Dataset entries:
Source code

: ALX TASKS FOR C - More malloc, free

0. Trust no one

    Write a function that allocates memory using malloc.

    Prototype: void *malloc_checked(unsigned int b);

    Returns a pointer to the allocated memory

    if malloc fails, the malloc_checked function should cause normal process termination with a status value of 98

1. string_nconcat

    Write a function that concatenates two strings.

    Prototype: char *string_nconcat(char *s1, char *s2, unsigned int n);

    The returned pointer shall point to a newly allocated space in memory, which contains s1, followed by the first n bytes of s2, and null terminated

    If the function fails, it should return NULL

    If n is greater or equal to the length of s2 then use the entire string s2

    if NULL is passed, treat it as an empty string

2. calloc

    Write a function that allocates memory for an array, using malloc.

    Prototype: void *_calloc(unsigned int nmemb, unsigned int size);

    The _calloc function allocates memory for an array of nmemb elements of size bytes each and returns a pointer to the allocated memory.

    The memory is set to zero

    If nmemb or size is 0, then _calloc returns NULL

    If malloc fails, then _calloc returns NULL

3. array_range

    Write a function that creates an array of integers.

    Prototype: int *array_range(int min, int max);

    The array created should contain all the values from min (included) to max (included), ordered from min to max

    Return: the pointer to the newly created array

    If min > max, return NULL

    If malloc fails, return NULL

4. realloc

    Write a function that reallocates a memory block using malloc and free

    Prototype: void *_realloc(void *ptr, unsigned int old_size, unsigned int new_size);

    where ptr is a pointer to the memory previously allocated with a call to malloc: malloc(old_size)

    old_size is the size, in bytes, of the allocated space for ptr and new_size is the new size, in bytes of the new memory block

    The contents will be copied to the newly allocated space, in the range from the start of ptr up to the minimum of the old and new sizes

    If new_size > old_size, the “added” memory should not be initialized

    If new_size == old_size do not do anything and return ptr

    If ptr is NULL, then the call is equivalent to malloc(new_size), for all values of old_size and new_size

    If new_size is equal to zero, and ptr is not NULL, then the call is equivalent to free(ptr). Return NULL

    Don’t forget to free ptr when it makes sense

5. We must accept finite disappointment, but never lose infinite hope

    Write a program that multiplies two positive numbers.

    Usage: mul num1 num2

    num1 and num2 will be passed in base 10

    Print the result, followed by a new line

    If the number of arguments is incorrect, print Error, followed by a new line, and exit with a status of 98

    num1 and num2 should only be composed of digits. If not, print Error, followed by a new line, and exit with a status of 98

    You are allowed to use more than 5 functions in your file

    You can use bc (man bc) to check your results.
...
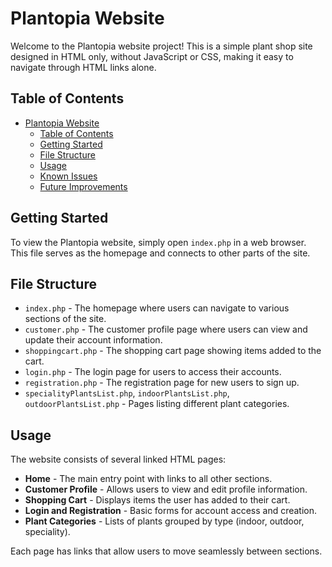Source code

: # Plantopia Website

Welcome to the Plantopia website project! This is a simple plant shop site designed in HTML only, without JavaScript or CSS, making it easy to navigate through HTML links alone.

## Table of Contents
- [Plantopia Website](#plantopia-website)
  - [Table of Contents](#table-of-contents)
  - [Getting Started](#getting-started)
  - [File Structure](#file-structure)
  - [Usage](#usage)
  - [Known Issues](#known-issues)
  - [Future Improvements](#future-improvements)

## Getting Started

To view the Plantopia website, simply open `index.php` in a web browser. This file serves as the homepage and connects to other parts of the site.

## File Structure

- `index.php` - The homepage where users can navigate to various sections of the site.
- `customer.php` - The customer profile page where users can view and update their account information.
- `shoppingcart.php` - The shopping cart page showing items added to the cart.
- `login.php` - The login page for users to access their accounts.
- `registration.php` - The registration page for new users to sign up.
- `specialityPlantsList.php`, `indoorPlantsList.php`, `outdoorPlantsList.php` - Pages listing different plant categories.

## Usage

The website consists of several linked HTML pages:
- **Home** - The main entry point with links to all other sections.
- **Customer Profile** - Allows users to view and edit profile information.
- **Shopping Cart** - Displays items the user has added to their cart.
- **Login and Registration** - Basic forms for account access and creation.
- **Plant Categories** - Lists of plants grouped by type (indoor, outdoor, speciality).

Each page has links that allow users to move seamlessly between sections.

**What you should do**
Out of the data above, set down the lines from the one with "Write a function that reallocates" to the one with "old_size is the", both included, exactly as written and with no additions.

**Answer space**
    Write a function that reallocates a memory block using malloc and free

    Prototype: void *_realloc(void *ptr, unsigned int old_size, unsigned int new_size);

    where ptr is a pointer to the memory previously allocated with a call to malloc: malloc(old_size)

    old_size is the size, in bytes, of the allocated space for ptr and new_size is the new size, in bytes of the new memory block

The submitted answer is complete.